I’ve been making tiny musical doodles and posting them to my instagram for about 18 months now. As the day job has gotten less “creative” and more “assembly from a set of sensible parts” this has been an enjoyable outlet. A hobby.

In that time I’ve gone from just using software synths to assembling a small set of electronic instruments - and hopefully the quality has improved along the way. Until this point I’ve been quietly jamming away on an evening, recording 1 minute pieces (the instagram limit), sharing them and never returning. Hashtag #podpopmusic … simple.

Then, back in December last year Alex kindly asked me to participate in the 100th Internet of Things London meetup, which was going to be a party(!), as one of the performers(!!). I accepted the challenge(!!!).

I thought I’d just chop up some of the doodles into looping pieces and use something like Ableton Live and a grid of buttons to trigger the phrases. But then along came 2020, lockdown and a sprawling glacier of time to work with.

I did have a go at first trying to do the loop thing, but it didn’t really work for me. The longer pieces I had already tried making for instagram TV (no duration limit) didn’t fit that pattern, so back to the drawing board.
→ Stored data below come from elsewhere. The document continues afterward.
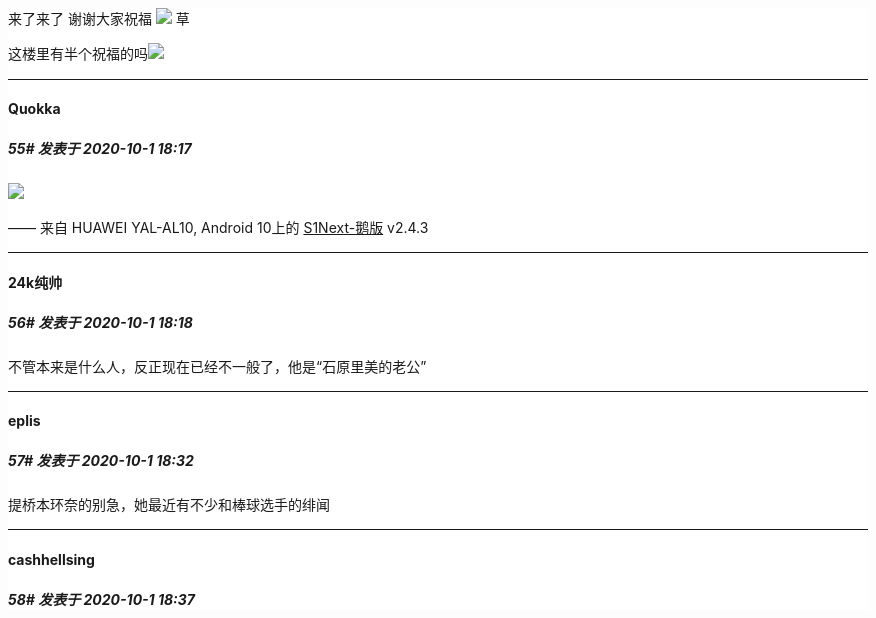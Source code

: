 来了来了 谢谢大家祝福</blockquote>
<img src="https://static.saraba1st.com/image/smiley/face2017/068.png" referrerpolicy="no-referrer"> 草


这楼里有半个祝福的吗<img src="https://static.saraba1st.com/image/smiley/face2017/067.png" referrerpolicy="no-referrer">







*****

####  Quokka  
##### 55#       发表于 2020-10-1 18:17



<img src="https://static.saraba1st.com/image/smiley/face2017/125.png" referrerpolicy="no-referrer">

—— 来自 HUAWEI YAL-AL10, Android 10上的 [S1Next-鹅版](https://github.com/ykrank/S1-Next/releases) v2.4.3







*****

####  24k纯帅  
##### 56#       发表于 2020-10-1 18:18




不管本来是什么人，反正现在已经不一般了，他是“石原里美的老公”







*****

####  eplis  
##### 57#       发表于 2020-10-1 18:32




提桥本环奈的别急，她最近有不少和棒球选手的绯闻







*****

####  cashhellsing  
##### 58#       发表于 2020-10-1 18:37

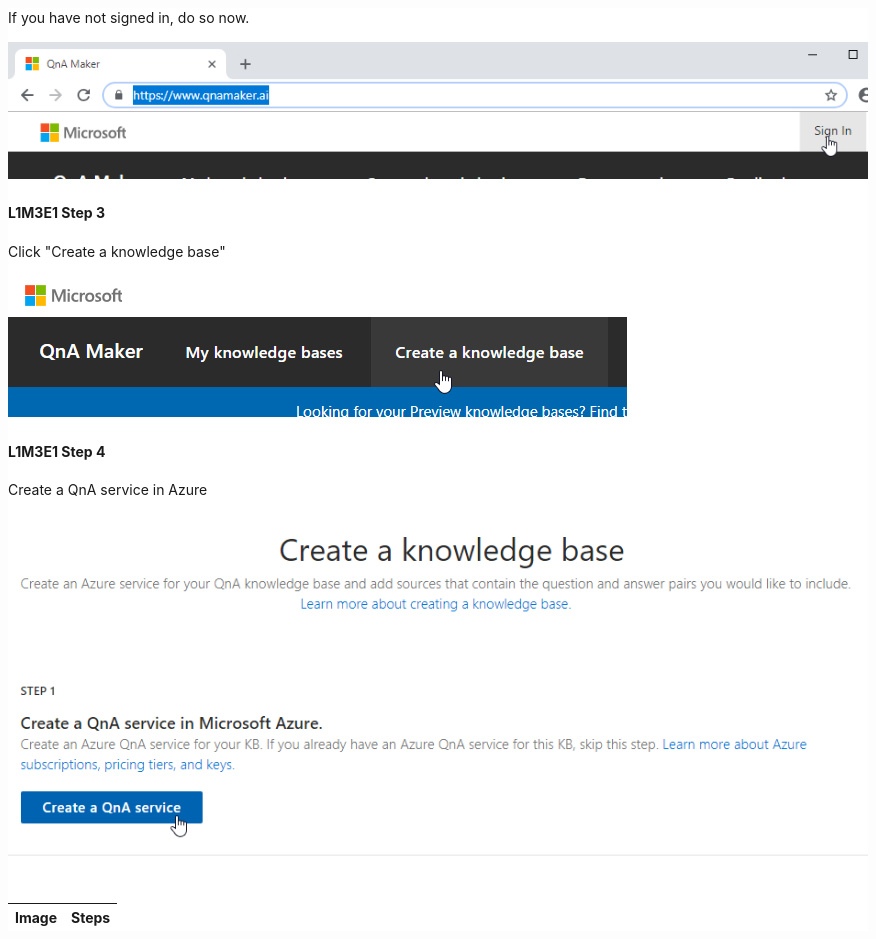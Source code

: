 If you have not signed in, do so now.

![Address Bar with QnA Maker Address](images/l1m3-01.png)

#### L1M3E1 Step 3

Click "Create a knowledge base"

![Create New Knowledge Base](images/l1m3-02.png)

#### L1M3E1 Step 4

Create a QnA service in Azure

![Click Create a QnA Service Button](images/l1m3-03.png)

Image | Steps
--- | ---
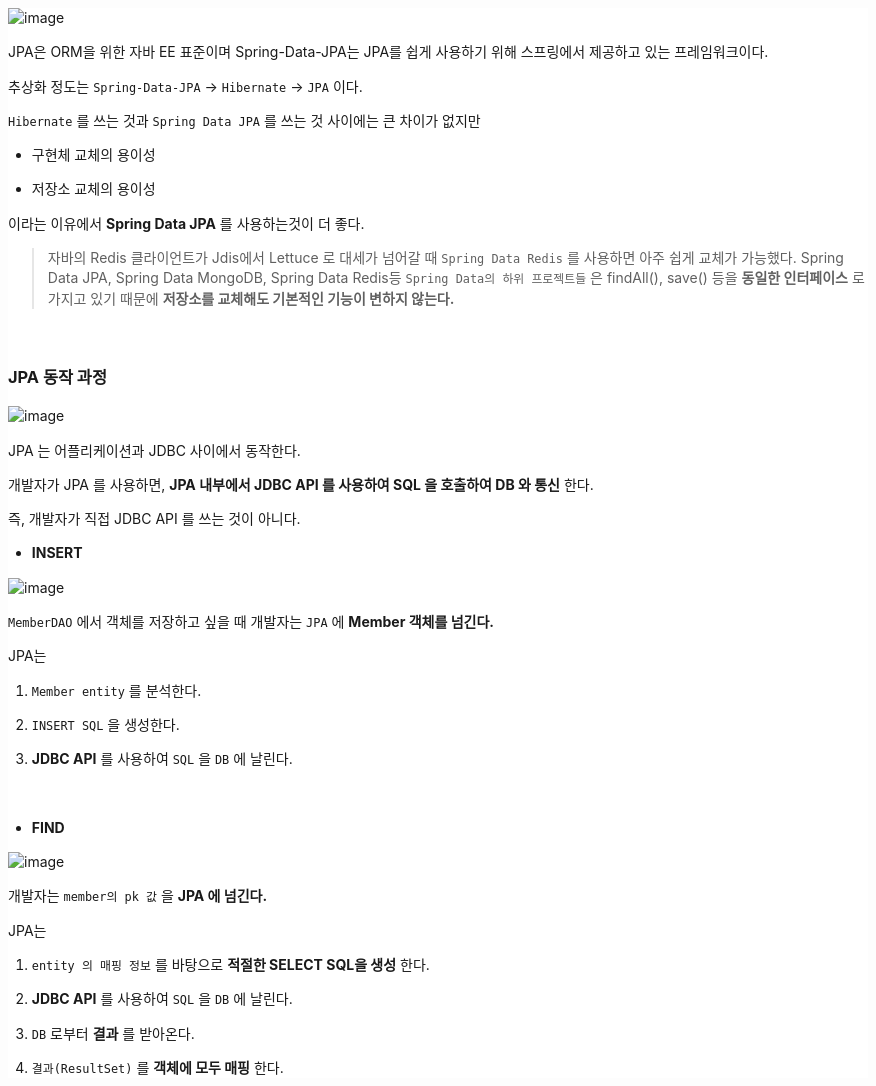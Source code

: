 ![image](https://github.com/lielocks/WIL/assets/107406265/027e0d62-3e63-4a42-94dc-0357c9c7c30c)

JPA은 ORM을 위한 자바 EE 표준이며 Spring-Data-JPA는 JPA를 쉽게 사용하기 위해 스프링에서 제공하고 있는 프레임워크이다.

추상화 정도는 `Spring-Data-JPA` -> `Hibernate` -> `JPA` 이다.

`Hibernate` 를 쓰는 것과 `Spring Data JPA` 를 쓰는 것 사이에는 큰 차이가 없지만

+ 구현체 교체의 용이성

+ 저장소 교체의 용이성

이라는 이유에서 **Spring Data JPA** 를 사용하는것이 더 좋다.

> 자바의 Redis 클라이언트가 Jdis에서 Lettuce 로 대세가 넘어갈 때 `Spring Data Redis` 를 사용하면 아주 쉽게 교체가 가능했다.
> Spring Data JPA, Spring Data MongoDB, Spring Data Redis등 `Spring Data의 하위 프로젝트들` 은 findAll(), save() 등을 **동일한 인터페이스** 로 가지고 있기 때문에 **저장소를 교체해도 기본적인 기능이 변하지 않는다.**

<br>

### JPA 동작 과정

![image](https://github.com/lielocks/WIL/assets/107406265/97558f37-86f8-4a0b-9adf-72b828cd7543)

JPA 는 어플리케이션과 JDBC 사이에서 동작한다.

개발자가 JPA 를 사용하면, **JPA 내부에서 JDBC API 를 사용하여 SQL 을 호출하여 DB 와 통신** 한다.

즉, 개발자가 직접 JDBC API 를 쓰는 것이 아니다.

+ **INSERT**

![image](https://github.com/lielocks/WIL/assets/107406265/0a0b7eca-31eb-4af8-bba5-8fc1123bca37)

`MemberDAO` 에서 객체를 저장하고 싶을 때 개발자는 `JPA` 에 **Member 객체를 넘긴다.**

JPA는

1. `Member entity` 를 분석한다.

2. `INSERT SQL` 을 생성한다.

3. **JDBC API** 를 사용하여 `SQL` 을 `DB` 에 날린다.

<br>

+ **FIND**

![image](https://github.com/lielocks/WIL/assets/107406265/3cfc9e66-68fa-4a36-ab92-4ff1acbcb291)

개발자는 `member의 pk 값` 을 **JPA 에 넘긴다.**

JPA는

1. `entity 의 매핑 정보` 를 바탕으로 **적절한 SELECT SQL을 생성** 한다.

2. **JDBC API** 를 사용하여 `SQL` 을 `DB` 에 날린다.

3. `DB` 로부터 **결과** 를 받아온다.

4. `결과(ResultSet)` 를 **객체에 모두 매핑** 한다.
It’s April by this point, no pressure.

Time passes

After another month of noodling, in May I took the decision to put one set of analogue synths together and see how much I could play live on top of programmed tracks. This seemed to work out ok, two hands being a limit. With a bit of practice on each track I could get things working with some variety.
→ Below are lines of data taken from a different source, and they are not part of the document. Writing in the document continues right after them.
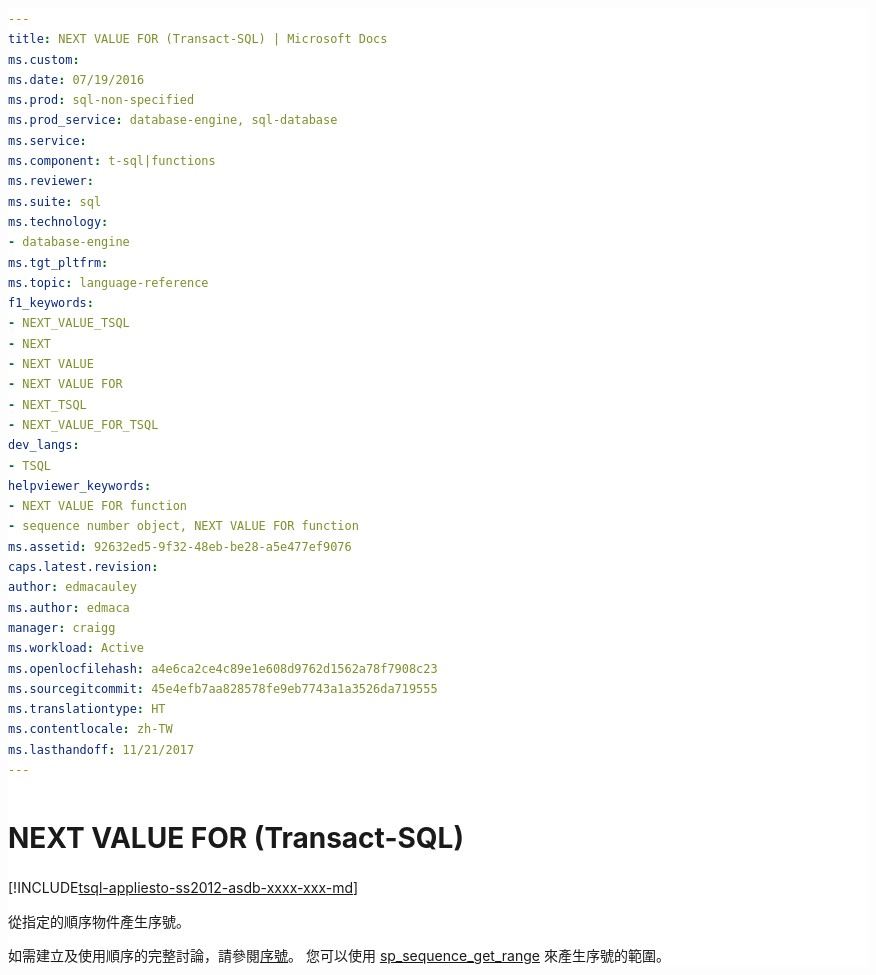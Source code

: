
 ```yaml
---
title: NEXT VALUE FOR (Transact-SQL) | Microsoft Docs
ms.custom: 
ms.date: 07/19/2016
ms.prod: sql-non-specified
ms.prod_service: database-engine, sql-database
ms.service: 
ms.component: t-sql|functions
ms.reviewer: 
ms.suite: sql
ms.technology:
- database-engine
ms.tgt_pltfrm: 
ms.topic: language-reference
f1_keywords:
- NEXT_VALUE_TSQL
- NEXT
- NEXT VALUE
- NEXT VALUE FOR
- NEXT_TSQL
- NEXT_VALUE_FOR_TSQL
dev_langs:
- TSQL
helpviewer_keywords:
- NEXT VALUE FOR function
- sequence number object, NEXT VALUE FOR function
ms.assetid: 92632ed5-9f32-48eb-be28-a5e477ef9076
caps.latest.revision: 
author: edmacauley
ms.author: edmaca
manager: craigg
ms.workload: Active
ms.openlocfilehash: a4e6ca2ce4c89e1e608d9762d1562a78f7908c23
ms.sourcegitcommit: 45e4efb7aa828578fe9eb7743a1a3526da719555
ms.translationtype: HT
ms.contentlocale: zh-TW
ms.lasthandoff: 11/21/2017
---
```

# <a name="next-value-for-transact-sql"></a>NEXT VALUE FOR (Transact-SQL)
[!INCLUDE[tsql-appliesto-ss2012-asdb-xxxx-xxx-md](../../includes/tsql-appliesto-ss2012-asdb-xxxx-xxx-md.md)]

  從指定的順序物件產生序號。  
  
 如需建立及使用順序的完整討論，請參閱[序號](../../relational-databases/sequence-numbers/sequence-numbers.md)。 您可以使用 [sp_sequence_get_range](../../relational-databases/system-stored-procedures/sp-sequence-get-range-transact-sql.md) 來產生序號的範圍。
Next up, to record it. Sadly the live party with cool internet of things people in a Shoreditch bar wasn’t going to happen by June, and everyone was using Zoom for this kind of thing. Ok, so we’ll be remote, as is everything now. Unfortunately, my broadband in Wales is pretty poor with upstream speeds of under 100k/s. So - let’s make a (nice) video.

I set up a tripod with an old DSLR, and balanced my iPhone on a brick. The first to capture the hands on knobs, and the phone to capture my face. The downside is you see me making some strange concentrating expressions.

Transfer both video files, and sync both with the audio in After Effects. Apply some gentle grading of the footage (because, the face) crossfade between the two, and mix in some of the ‘trademark’ 3D fractal stuff I’ve been using on instagram. This works!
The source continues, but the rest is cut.